Item 3.        Source and Amount of Funds or Other Consideration.

               On October 3, 1997, Mr. Wetzler sold to Mr. Robert
               Bernhard 1,000,000 shares of Common Stock described in
               Item 4(A) for consideration of $40,000.  On September
               25, 1997, Mr. Wetzler sold to Mr. Robert Frome
               2,000,000 shares of Common Stock described in Item 4(A)
               for consideration of $100,000.  Each of Messrs.
               Bernhard and Frome purchased the shares using his
               personal funds.

Item 4.        Purpose of Transaction.

               (A)    Since Am. No. 15, Mr. Wetzler disposed of
                      1,000,000 and 2,000,000 shares via sale in private
                      placements(detailed in the Form 4 filing) to Mr.
                      Robert Bernhard and Mr. Robert Frome,
                      respectively.

               (B)    This Am. No. 16 includes among shares beneficially
                      owned by Mr. Wetzler an additional:

                      (1) 3,164,544 shares issuable upon exercise of options to
                      purchase common stock at an exercise price of Six and
                      Twenty-Eight Hundredths Cents($0.0628) per share.  These
                      are part of an option to purchase 10,000,000 shares, which
                      vests at 1 2/3% per month, commencing January 31, 1996 and
                      includes shares exercisable on this option within 60 days
                      of this filing.

                      (2) 30,000,000 shares issuable upon exercise of option to
                      purchase common stock at an exercise price of One Cent
                      ($0.01) per share; provided that Mr. Wetzler does not sell
                      or transfer any shares issued upon exercise until March
                      12, 1997. This option was purchased by Mr. Wetzler from
                      Issuer on September 12, 1997 for an aggregate price of
                      $130,000, and vested on September 12, 1997. This option
                      terminates on September 12, 1999.

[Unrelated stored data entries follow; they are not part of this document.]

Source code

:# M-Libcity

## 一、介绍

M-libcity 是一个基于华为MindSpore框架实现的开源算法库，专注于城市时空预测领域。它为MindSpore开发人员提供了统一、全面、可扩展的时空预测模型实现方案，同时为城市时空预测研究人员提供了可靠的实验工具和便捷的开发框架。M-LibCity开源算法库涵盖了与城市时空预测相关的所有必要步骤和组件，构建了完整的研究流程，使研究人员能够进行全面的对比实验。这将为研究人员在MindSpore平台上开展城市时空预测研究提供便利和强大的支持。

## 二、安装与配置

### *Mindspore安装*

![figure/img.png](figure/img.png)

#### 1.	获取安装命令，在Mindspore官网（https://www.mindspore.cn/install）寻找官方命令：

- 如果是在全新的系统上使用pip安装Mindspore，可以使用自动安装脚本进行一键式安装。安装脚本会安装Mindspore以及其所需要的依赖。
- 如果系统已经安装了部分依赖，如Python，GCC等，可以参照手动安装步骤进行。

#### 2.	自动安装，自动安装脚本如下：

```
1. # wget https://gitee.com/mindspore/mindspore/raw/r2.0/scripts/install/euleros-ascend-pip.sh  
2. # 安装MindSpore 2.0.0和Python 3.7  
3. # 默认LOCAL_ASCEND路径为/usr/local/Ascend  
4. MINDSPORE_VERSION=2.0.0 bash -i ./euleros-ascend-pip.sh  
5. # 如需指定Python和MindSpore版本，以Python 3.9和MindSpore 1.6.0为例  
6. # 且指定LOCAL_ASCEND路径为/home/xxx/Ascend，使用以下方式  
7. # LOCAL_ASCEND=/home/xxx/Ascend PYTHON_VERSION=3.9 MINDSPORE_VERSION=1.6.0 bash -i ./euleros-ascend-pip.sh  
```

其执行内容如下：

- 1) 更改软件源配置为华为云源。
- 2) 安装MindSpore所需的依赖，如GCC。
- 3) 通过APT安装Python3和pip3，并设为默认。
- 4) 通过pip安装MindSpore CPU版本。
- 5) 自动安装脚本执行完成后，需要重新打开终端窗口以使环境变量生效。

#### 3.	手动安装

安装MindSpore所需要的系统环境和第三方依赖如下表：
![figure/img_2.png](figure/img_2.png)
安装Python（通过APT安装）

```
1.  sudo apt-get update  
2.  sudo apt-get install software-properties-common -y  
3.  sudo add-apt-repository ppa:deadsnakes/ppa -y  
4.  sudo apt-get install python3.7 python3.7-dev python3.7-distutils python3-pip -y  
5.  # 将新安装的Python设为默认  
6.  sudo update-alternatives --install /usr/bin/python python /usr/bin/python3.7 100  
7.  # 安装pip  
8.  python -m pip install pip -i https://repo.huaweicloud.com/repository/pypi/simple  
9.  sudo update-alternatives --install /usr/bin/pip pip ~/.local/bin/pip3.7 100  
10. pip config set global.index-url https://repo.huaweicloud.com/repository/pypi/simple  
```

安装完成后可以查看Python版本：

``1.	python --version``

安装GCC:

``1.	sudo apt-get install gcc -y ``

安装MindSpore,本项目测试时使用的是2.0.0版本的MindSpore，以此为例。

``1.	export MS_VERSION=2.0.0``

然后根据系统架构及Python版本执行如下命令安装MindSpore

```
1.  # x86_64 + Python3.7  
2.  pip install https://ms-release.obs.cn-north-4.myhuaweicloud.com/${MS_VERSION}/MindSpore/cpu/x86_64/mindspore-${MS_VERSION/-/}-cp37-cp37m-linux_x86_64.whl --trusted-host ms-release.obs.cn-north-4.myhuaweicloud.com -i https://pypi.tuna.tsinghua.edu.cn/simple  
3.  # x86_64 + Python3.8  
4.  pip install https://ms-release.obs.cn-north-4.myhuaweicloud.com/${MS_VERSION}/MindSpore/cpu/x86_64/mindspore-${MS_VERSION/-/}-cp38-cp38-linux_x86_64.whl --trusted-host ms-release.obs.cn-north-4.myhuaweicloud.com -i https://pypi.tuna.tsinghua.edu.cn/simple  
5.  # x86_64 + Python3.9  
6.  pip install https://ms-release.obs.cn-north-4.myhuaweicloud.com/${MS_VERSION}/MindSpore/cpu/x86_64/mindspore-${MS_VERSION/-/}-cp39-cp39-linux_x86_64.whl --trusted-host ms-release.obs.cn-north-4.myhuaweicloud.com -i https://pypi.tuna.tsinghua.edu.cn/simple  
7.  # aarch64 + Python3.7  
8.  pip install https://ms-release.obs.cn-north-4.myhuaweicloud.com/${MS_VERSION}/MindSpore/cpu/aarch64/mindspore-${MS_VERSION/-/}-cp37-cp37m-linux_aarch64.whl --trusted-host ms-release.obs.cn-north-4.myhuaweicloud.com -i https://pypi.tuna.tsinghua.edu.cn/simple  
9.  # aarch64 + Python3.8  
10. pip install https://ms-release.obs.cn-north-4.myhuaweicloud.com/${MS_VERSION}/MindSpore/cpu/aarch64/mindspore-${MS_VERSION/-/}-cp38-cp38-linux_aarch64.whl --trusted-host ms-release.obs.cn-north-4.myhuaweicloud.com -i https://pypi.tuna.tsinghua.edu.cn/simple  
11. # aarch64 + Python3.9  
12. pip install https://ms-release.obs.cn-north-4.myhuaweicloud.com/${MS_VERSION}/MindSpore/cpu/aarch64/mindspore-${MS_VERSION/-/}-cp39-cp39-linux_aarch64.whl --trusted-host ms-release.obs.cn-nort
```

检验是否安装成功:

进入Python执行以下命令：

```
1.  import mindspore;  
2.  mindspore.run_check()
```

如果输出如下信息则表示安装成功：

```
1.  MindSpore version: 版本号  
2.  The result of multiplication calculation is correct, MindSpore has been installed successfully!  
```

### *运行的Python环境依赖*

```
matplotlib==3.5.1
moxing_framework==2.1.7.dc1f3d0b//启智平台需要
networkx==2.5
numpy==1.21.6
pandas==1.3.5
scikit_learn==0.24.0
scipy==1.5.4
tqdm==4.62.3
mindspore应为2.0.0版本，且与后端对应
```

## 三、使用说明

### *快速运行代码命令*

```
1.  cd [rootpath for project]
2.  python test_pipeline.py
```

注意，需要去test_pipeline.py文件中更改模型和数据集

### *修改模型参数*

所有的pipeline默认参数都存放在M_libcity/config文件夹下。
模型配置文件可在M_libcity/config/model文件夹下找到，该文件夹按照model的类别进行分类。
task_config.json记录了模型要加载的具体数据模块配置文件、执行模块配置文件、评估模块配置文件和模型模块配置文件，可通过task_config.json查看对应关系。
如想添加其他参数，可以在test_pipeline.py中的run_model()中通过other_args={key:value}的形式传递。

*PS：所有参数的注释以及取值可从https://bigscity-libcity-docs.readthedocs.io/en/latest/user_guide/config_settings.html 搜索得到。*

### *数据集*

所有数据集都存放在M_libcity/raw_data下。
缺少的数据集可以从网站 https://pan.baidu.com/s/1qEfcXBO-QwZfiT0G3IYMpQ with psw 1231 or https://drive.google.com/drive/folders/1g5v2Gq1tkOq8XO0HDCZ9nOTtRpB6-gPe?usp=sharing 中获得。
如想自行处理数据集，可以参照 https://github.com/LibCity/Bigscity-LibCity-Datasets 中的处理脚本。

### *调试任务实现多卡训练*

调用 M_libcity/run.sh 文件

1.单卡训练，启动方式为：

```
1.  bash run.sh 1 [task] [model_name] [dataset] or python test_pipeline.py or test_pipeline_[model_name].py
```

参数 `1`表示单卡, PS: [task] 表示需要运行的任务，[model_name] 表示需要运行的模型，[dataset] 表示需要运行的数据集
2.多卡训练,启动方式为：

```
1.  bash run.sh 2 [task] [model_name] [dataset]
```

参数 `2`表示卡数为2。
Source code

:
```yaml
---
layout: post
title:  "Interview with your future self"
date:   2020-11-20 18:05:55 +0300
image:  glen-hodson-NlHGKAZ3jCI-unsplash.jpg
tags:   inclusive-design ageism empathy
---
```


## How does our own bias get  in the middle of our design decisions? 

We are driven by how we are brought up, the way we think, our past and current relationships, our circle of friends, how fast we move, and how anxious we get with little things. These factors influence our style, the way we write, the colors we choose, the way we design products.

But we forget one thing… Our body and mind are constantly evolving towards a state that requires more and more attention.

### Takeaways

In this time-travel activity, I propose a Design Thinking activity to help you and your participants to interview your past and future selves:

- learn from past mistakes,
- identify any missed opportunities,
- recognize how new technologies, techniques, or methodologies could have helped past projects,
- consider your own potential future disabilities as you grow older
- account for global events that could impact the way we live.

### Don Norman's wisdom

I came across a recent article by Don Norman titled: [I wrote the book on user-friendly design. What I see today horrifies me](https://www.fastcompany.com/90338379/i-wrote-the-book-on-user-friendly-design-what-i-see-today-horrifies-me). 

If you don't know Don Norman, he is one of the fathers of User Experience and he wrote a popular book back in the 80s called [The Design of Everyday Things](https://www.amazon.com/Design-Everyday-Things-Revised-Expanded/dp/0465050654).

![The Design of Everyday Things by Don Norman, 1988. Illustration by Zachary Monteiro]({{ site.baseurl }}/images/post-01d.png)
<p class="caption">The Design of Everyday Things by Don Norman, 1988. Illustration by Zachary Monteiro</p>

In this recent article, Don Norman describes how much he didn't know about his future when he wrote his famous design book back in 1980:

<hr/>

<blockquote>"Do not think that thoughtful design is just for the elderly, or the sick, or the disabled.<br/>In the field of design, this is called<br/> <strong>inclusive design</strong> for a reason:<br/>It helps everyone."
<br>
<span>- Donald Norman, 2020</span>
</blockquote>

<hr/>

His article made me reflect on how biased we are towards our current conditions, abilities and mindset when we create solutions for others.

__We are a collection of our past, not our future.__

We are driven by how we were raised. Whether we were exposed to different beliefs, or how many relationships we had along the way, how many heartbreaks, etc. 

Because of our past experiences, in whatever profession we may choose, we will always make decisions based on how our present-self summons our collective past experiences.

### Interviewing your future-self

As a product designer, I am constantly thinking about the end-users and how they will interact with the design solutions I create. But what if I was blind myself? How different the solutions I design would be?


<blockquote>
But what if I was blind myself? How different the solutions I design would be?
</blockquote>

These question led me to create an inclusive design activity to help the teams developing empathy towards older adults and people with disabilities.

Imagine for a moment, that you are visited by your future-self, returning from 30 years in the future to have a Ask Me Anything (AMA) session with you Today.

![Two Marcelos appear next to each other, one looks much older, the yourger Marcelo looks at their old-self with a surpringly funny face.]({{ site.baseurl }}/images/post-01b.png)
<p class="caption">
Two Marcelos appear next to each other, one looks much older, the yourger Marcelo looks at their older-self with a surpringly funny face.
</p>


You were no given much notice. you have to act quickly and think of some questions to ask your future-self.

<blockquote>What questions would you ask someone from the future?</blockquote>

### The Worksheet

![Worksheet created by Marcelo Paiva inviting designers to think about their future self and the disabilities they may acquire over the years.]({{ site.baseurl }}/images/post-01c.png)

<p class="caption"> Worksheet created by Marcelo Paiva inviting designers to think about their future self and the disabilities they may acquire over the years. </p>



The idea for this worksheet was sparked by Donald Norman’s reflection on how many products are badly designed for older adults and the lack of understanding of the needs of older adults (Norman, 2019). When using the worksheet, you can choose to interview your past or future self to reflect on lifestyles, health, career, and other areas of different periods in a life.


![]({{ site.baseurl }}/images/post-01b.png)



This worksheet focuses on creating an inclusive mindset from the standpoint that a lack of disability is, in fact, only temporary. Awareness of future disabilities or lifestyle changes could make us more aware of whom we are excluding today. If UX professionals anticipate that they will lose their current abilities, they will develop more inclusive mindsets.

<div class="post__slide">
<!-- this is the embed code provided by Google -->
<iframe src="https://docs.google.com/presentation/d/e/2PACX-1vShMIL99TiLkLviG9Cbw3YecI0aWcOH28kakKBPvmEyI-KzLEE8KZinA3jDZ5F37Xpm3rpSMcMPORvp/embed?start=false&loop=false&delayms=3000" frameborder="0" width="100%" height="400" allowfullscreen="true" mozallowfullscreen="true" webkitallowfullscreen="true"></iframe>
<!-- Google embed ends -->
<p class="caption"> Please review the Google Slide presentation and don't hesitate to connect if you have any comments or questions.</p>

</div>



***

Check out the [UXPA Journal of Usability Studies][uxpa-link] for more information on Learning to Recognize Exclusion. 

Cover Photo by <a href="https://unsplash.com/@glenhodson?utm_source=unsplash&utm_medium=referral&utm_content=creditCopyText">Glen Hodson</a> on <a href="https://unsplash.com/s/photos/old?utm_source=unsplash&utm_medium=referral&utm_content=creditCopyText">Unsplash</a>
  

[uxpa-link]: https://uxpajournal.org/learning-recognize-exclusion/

                      (3) 13,333,333 shares issuable upon conversion of a
                      $400,000 Senior Secured Convertible Promissory Note (the
                      "Promissory Note")at a conversion price equal to $.03 per
                      share. The Promissory Note was issued to Mr. Wetzler by
                      Issuer on October 14, 1997 and may be converted into
                      shares of Common Stock on such date; provided that Mr.
                      Wetzler does not sell or transfer any shares issued upon
                      conversion until April 14, 1998.

Item 5.        Interest in Securities of Issuer.

               (A)    53,643,667 shares of Common Stock representing
                      44.63% of the Common Stock outstanding as of
                      October 20, 1997.  Section 13(d) of the Securities
                      Exchange Act of 1934, as amended ("Section 13(d)")
                      only obligates Mr. Wetzler to report beneficial
                      ownership as to those shares of Common Stock that
                      he has the right to acquire within sixty (60)
                      days.

               (B)    Mr. Wetzler has sole voting and investment power over
                      53,643,667 shares of Common Stock.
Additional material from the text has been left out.